_Supplied material:_
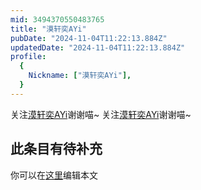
 ```yaml
---
mid: 3494370550483765
title: "漠轩奕AYi"
pubDate: "2024-11-04T11:22:13.884Z"
updatedDate: "2024-11-04T11:22:13.884Z"
profile:
  {
    Nickname: ["漠轩奕AYi"],
  }
---
```


关注[漠轩奕AYi](https://space.bilibili.com/3494370550483765)谢谢喵~ 关注[漠轩奕AYi](https://space.bilibili.com/3494370550483765)谢谢喵~

## 此条目有待补充
你可以在[这里](https://github.com/Yuhanawa/VTuber.ICU-Content/edit/master/v/漠轩奕AYi/index.md)编辑本文
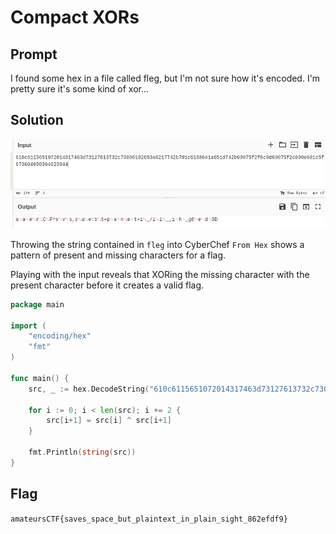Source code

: # Compact XORs

## Prompt

I found some hex in a file called fleg, but I'm not sure how it's encoded. I'm pretty sure it's some kind of xor...

## Solution

![cyberchef](cyberchef.png)

Throwing the string contained in `fleg` into CyberChef `From Hex` shows a pattern of present and missing characters for a flag.

Playing with the input reveals that XORing the missing character with the present character before it creates a valid flag.

```go
package main

import (
	"encoding/hex"
	"fmt"
)

func main() {
	src, _ := hex.DecodeString("610c6115651072014317463d73127613732c73036102653a6217742b701c61086e1a651d742b69075f2f6c0d69075f2c690e681c5f673604650364023944")

	for i := 0; i < len(src); i += 2 {
		src[i+1] = src[i] ^ src[i+1]
	}

	fmt.Println(string(src))
}
```

## Flag

`amateursCTF{saves_space_but_plaintext_in_plain_sight_862efdf9}`
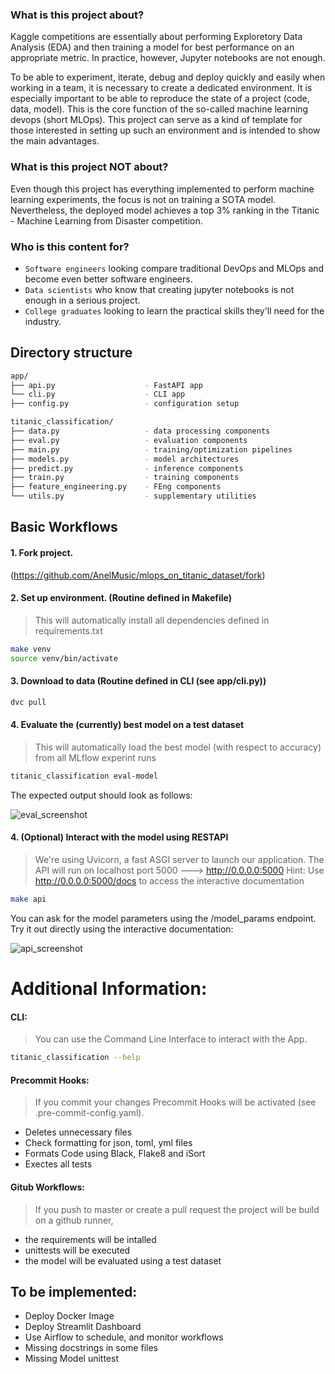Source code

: ### What is this project about?
Kaggle competitions are essentially about performing Exploretory Data Analysis (EDA) and then training a model for best performance on an appropriate metric. In practice, however, Jupyter notebooks are not enough. 

To be able to experiment, iterate, debug and deploy quickly and easily when working in a team, it is necessary to create a dedicated environment. It is especially important to be able to reproduce the state of a project (code, data, model).
This is the core function of the so-called machine learning devops (short MLOps).
This project can serve as a kind of template for those interested in setting up such an environment and is intended to show the main advantages.

### What is this project NOT about?
Even though this project has everything implemented to perform machine learning experiments, the focus is not on training a SOTA model. Nevertheless, the deployed model achieves a top 3% ranking in the Titanic - Machine Learning from Disaster competition.

### Who is this content for?
- `Software engineers` looking compare traditional DevOps and MLOps and become even better software engineers.
- `Data scientists` who know that creating jupyter notebooks is not enough in a serious project.
- `College graduates` looking to learn the practical skills they'll need for the industry.

## Directory structure
```bash
app/
├── api.py                    - FastAPI app
└── cli.py                    - CLI app
├── config.py                 - configuration setup

titanic_classification/
├── data.py                   - data processing components
├── eval.py                   - evaluation components
├── main.py                   - training/optimization pipelines
├── models.py                 - model architectures
├── predict.py                - inference components
├── train.py                  - training components
├── feature_engineering.py    - FEng components 
└── utils.py                  - supplementary utilities
```

## Basic Workflows

#### 1. Fork project.
(https://github.com/AnelMusic/mlops_on_titanic_dataset/fork)

#### 2. Set up environment. (Routine defined in Makefile)
> This will automatically install all dependencies defined in requirements.txt
```bash
make venv
source venv/bin/activate
```
#### 3. Download to data (Routine defined in CLI (see app/cli.py))
```bash
dvc pull
```
#### 4. Evaluate the (currently) best model on a test dataset
> This will automatically load the best model (with respect to accuracy) from all MLflow experint runs
```bash
titanic_classification eval-model
```
The expected output should look as follows:

![eval_screenshot](https://user-images.githubusercontent.com/32487291/133000819-cc1ab06c-5e2c-42b7-bbc6-936331e519c5.png)


#### 4. (Optional) Interact with the model using RESTAPI
> We're using Uvicorn, a fast ASGI server to launch our application. 
> The API will run on localhost port 5000 ---> http://0.0.0.0:5000
> Hint: Use http://0.0.0.0:5000/docs to access the interactive documentation
```bash
make api
```
You can ask for the model parameters using the /model_params endpoint. Try it out directly using the interactive documentation:

![api_screenshot](https://user-images.githubusercontent.com/32487291/133000727-825ea695-2eb3-4ea9-a7a3-d21dad44b4d1.png)

# Additional Information:
#### CLI:
> You can use the Command Line Interface to interact with the App. 
```bash
titanic_classification --help
```
#### Precommit Hooks:
> If you commit your changes Precommit Hooks will be activated (see .pre-commit-config.yaml). 
- Deletes unnecessary files
- Check formatting for json, toml, yml files
- Formats Code using Black, Flake8 and iSort
- Exectes all tests

#### Gitub Workflows:
> If you push to master or create a pull request the project will be build on a github runner,
- the requirements will be intalled 
- unittests will be executed 
- the model will be evaluated using a test dataset

## To be implemented:
- Deploy Docker Image
- Deploy Streamlit Dashboard
- Use Airflow to schedule, and monitor workflows
- Missing docstrings in some files 
- Missing Model unittest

_Required work:_
Tally the lines of the listing in which the string "Routine" appears, and state the tally alone.

_Written answer:_
2